To begin to counterbalance the hatred, we have to learn to extend compassion to ourselves for our self-lacerating impulses; and remember that how we feel about ourselves is — we can be certain — a bitter legacy of how other people, at a formative age, viewed and treated us.

The adult process of recovery involves gasping that we have indeed absorbed unduly harsh ideas about who we are, but that it is entirely in our power to begin to counteract them by imagining how a better care giver might have supported us in the past — and how a kind lover might help us in the future. An ideal, compassionate figure at the start would have known never to equate lovability with perfection, they could have cared for us despite out coming last in the race, our missteps and our confusions. 

The phrase ‘self-love’ misleads us when we imagine that searching for it would mean striving to acquire a conceited, pompous view of ourselves. True release from self-loathing tends to be a great deal more modest: we are only after a sane, fair and more accurate perspective on our ordinary earthly nature. We can with kindness and good humour accept that being silly is entirely normal; wasting opportunities is universal; average sexuality is to be expected. Self-love shouldn’t be predicated on the competitive idea that we must pull off extraordinary feats of courage or intelligence. True love is only ever the compassion of the fallen for the fallen; it’s the search by one radically imperfect being to express their tenderness at the sight of the struggles and pains of another. We should — henceforth — allow ourselves enough self-love to be able to endure a little kindness.

One of the most important preconditions of a good relationship is a satisfactory perspective on being single. The more we are happy to be on our own, the more we will be able to exercise the correct degree of caution around finding a new companion. The bedrock of true love is happy singledom.

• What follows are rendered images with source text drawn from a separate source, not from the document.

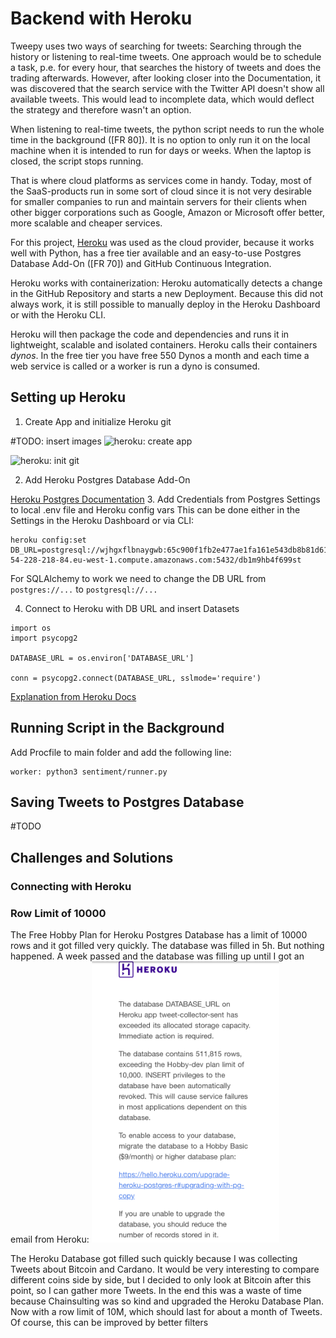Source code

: # Backend with Heroku

Tweepy uses two ways of searching for tweets: Searching through the history or listening to real-time tweets.
One approach would be to schedule a task, p.e. for every hour, that searches the history of tweets and does the trading afterwards. However, after looking closer into the Documentation, it was discovered that the search service with the Twitter API doesn't show all available tweets. This would lead to incomplete data, which would deflect the strategy and therefore wasn't an option.

When listening to real-time tweets, the python script needs to run the whole time in the background ([FR 80]). It is no option to only run it on the local machine when it is intended to run for days or weeks. When the laptop is closed, the script stops running.

That is where cloud platforms as services come in handy. Today, most of the SaaS-products run in some sort of cloud since it is not very desirable for smaller companies to run and maintain servers for their clients when other bigger corporations such as Google, Amazon or Microsoft offer better, more scalable and cheaper services.

For this project, [Heroku](https://www.heroku.com/) was used as the cloud provider, because it works well with Python, has a free tier available and an easy-to-use Postgres Database Add-On ([FR 70]) and GitHub Continuous Integration.

Heroku works with containerization: Heroku automatically detects a change in the GitHub Repository and starts a new Deployment. Because this did not always work, it is still possible to manually deploy in the Heroku Dashboard or with the Heroku CLI.

Heroku will then package the code and dependencies and runs it in lightweight, scalable and isolated containers. Heroku calls their containers *dynos*.
In the free tier you have free 550 Dynos a month and each time a web service is called or a worker is run a dyno is consumed. 



## Setting up Heroku
1. Create App and initialize Heroku git

#TODO: insert images
![heroku: create app](/img/heroku/heroku_create_app.png)

![heroku: init git](/img/heroku/heroku_init_git.png)



2. Add Heroku Postgres Database Add-On

[Heroku Postgres Documentation](https://devcenter.heroku.com/articles/heroku-postgresql)
3. Add Credentials from Postgres Settings to local .env file and Heroku config vars
This can be done either in the Settings in the Heroku Dashboard or via CLI:
    
```
heroku config:set DB_URL=postgresql://wjhgxflbnaygwb:65c900f1fb2e477ae1fa161e543db8b81d613fe7b8b6fbdb1f2e370bd07a6017@ec2-54-228-218-84.eu-west-1.compute.amazonaws.com:5432/db1m9hb4f699st
```

For SQLAlchemy to work we need to change the DB URL from `postgres://...` to `postgresql://...`

4. Connect to Heroku with DB URL and insert Datasets
```
import os
import psycopg2

DATABASE_URL = os.environ['DATABASE_URL']

conn = psycopg2.connect(DATABASE_URL, sslmode='require')
```
[Explanation from Heroku Docs](https://devcenter.heroku.com/articles/connecting-heroku-postgres)

## Running Script in the Background

Add Procfile to main folder and add the following line: 

```
worker: python3 sentiment/runner.py
```



## Saving Tweets to Postgres Database
#TODO

## Challenges and Solutions
### Connecting with Heroku

### Row Limit of 10000 
The Free Hobby Plan for Heroku Postgres Database has a limit of 10000 rows and it got filled very quickly. The database was filled in 5h.
But nothing happened. A week passed and the database was filling up until I got an email from Heroku: 
<img src=./img/heroku//heroku_email_databasefull.PNG width=300 alt="Email from Heroku: Database Full"/> 

The Heroku Database got filled such quickly because I was collecting Tweets about Bitcoin and Cardano.
It would be very interesting to compare different coins side by side, but I decided to only look at Bitcoin after this point, so I can gather more Tweets.
In the end this was a waste of time because Chainsulting was so kind and upgraded the Heroku Database Plan. Now with a row limit of 10M, which should last for about a month of Tweets.
Of course, this can be improved by better filters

Photo by Sasha Matveeva on Unsplash

Yet our societies do very little to help us to be calm or at ease in our own company. Singledom is framed as an involuntary, depressing and always hopefully temporary state. The notion that someone might want or need to be on their own, perhaps for a long while, terrifies a world shaped by legions of silently miserable couples who need confirmation that they have not chosen the wrong path. To enforce the idea of what single people are missing, advertisers can never have enough of showing off tantalising images of happy couples walking hand in hand on beaches — and most entertainment venues, holiday destinations and social occasions feel compelled to patronise, overcharge and otherwise demean anyone who has had the impudence to venture out on their own.

Unfortunately, being miserable while single fatally undermines our judgement about who we might get together with. When someone is starving, they will eat anything (Dostoevsky wrote a harrowing short story about a famished child who eats a candle made of pig fat). We’re equally liable, in emotional desperation, to run into the nearest nightclub to secure a chump we’ll be appalled to find beside us at daybreak. Eventually, we’ll learn that being in an unsatisfactory relationship is clearly worse, that is, even more lonely, than being alone.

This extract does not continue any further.